Let the molar solubility of $\text{BaSO}_4$ in $0.1\text{ M Ba(NO}_3\text{)}_2$ solution be $S'$. The dissociation of $\text{BaSO}_4$ is: $\text{BaSO}_4(s) \rightleftharpoons \text{Ba}^{2+}(aq) + \text{SO}_4^{2-}(aq)$

In the solution, $\text{Ba(NO}_3\text{)}_2$ dissociates completely to give $0.1\text{ M Ba}^{2+}$ ions. Due to the common ion effect, the total concentration of $\text{Ba}^{2+}$ ions will be: $[\text{Ba}^{2+}] = S' + 0.1 \approx 0.1\text{ M}$ (since $S'$ is very small compared to $0.1\text{ M}$)

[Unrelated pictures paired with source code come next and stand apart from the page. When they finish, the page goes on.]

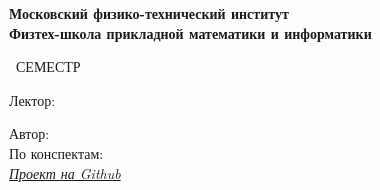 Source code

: \begin{titlepage}
	\clearpage\thispagestyle{empty}
	\centering
	
	\textbf{Московский физико-технический институт \\ Физтех-школа прикладной математики и информатики}
	\vspace{33ex}
	
	{\textbf{\FullCourseNameFirstPart}}
	
	\SemesterNumber\ СЕМЕСТР  
	\vspace{1ex}
	
	Лектор: \textit{\LecturerInitials}
	

	\begin{flushright}
		\noindent
		Автор: \href{\VKLink}{\textit{\AuthorInitials}}
		\\
		По конспектам: \href{\VKLink}{\textit{\ConspectInitials}}
		\\
		\href{\GithubLink}{\textit{Проект на Github}}
	\end{flushright}
	
	\vfill
	\CourseDate
	\pagebreak
\end{titlepage}
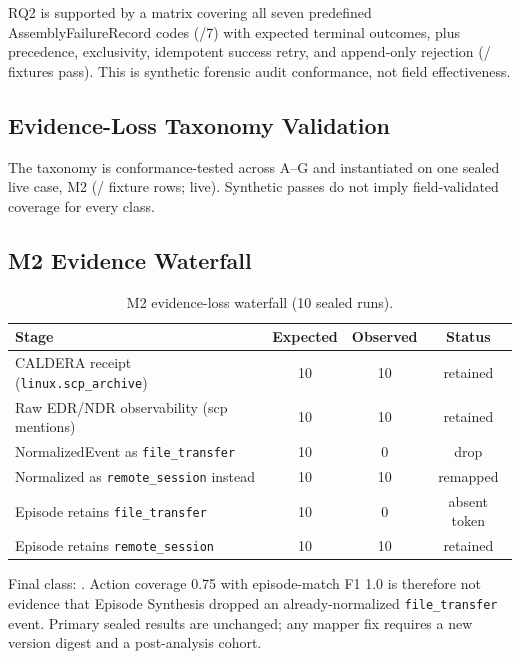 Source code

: 

RQ2 is supported by a matrix covering all seven predefined AssemblyFailureRecord codes
(\AuditFailCodes{}/7) with expected terminal outcomes, plus precedence, exclusivity,
idempotent success retry, and append-only rejection
(\AuditPass{}/\AuditTotal{} fixtures pass). This is synthetic forensic audit conformance, not
field effectiveness.

\subsection{Evidence-Loss Taxonomy Validation}
\label{sec:taxonomy}



The taxonomy is conformance-tested across A--G and instantiated on one sealed live case, M2
(\TaxPass{}/\TaxTotal{} fixture rows; \TaxLive{} live). Synthetic passes do not imply
field-validated coverage for every class.

\subsection{M2 Evidence Waterfall}
\label{sec:m2-analysis}

\begin{table}[!t]
\caption{M2 evidence-loss waterfall (10 sealed runs).}
\label{tab:m2-waterfall}
\centering
\scriptsize
\setlength{\tabcolsep}{3pt}
\begin{tabular}{@{}lccc@{}}
\toprule
\textbf{Stage} & \textbf{Expected} & \textbf{Observed} & \textbf{Status} \\
\midrule
CALDERA receipt (\texttt{linux.scp\_archive}) & 10 & 10 & retained \\
Raw EDR/NDR observability (scp mentions) & 10 & 10 & retained \\
NormalizedEvent as \texttt{file\_transfer} & 10 & 0 & drop \\
Normalized as \texttt{remote\_session} instead & 10 & 10 & remapped \\
Episode retains \texttt{file\_transfer} & 10 & 0 & absent token \\
Episode retains \texttt{remote\_session} & 10 & 10 & retained \\
\bottomrule
\end{tabular}
\end{table}

Final class: \MTwoClass{}. Action coverage 0.75 with episode-match F1 1.0 is therefore not evidence that
Episode Synthesis dropped an already-normalized \texttt{file\_transfer} event. Primary sealed
results are unchanged; any mapper fix requires a new version digest and a post-analysis cohort.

The concentration of $\text{SO}_4^{2-}$ ions is: $[\text{SO}_4^{2-}] = S'$

The solubility product expression ($K_{sp}$) is: $K_{sp} = [\text{Ba}^{2+}][\text{SO}_4^{2-}]$ $1.5 \times 10^{-9} = (0.1)(S')$ $S' = \frac{1.5 \times 10^{-9}}{0.1} = 1.5 \times 10^{-8}\text{ M}$

Thus, the molar solubility of $\text{BaSO}_4$ in the given solution is $1.5 \times 10^{-8}\text{ M}$.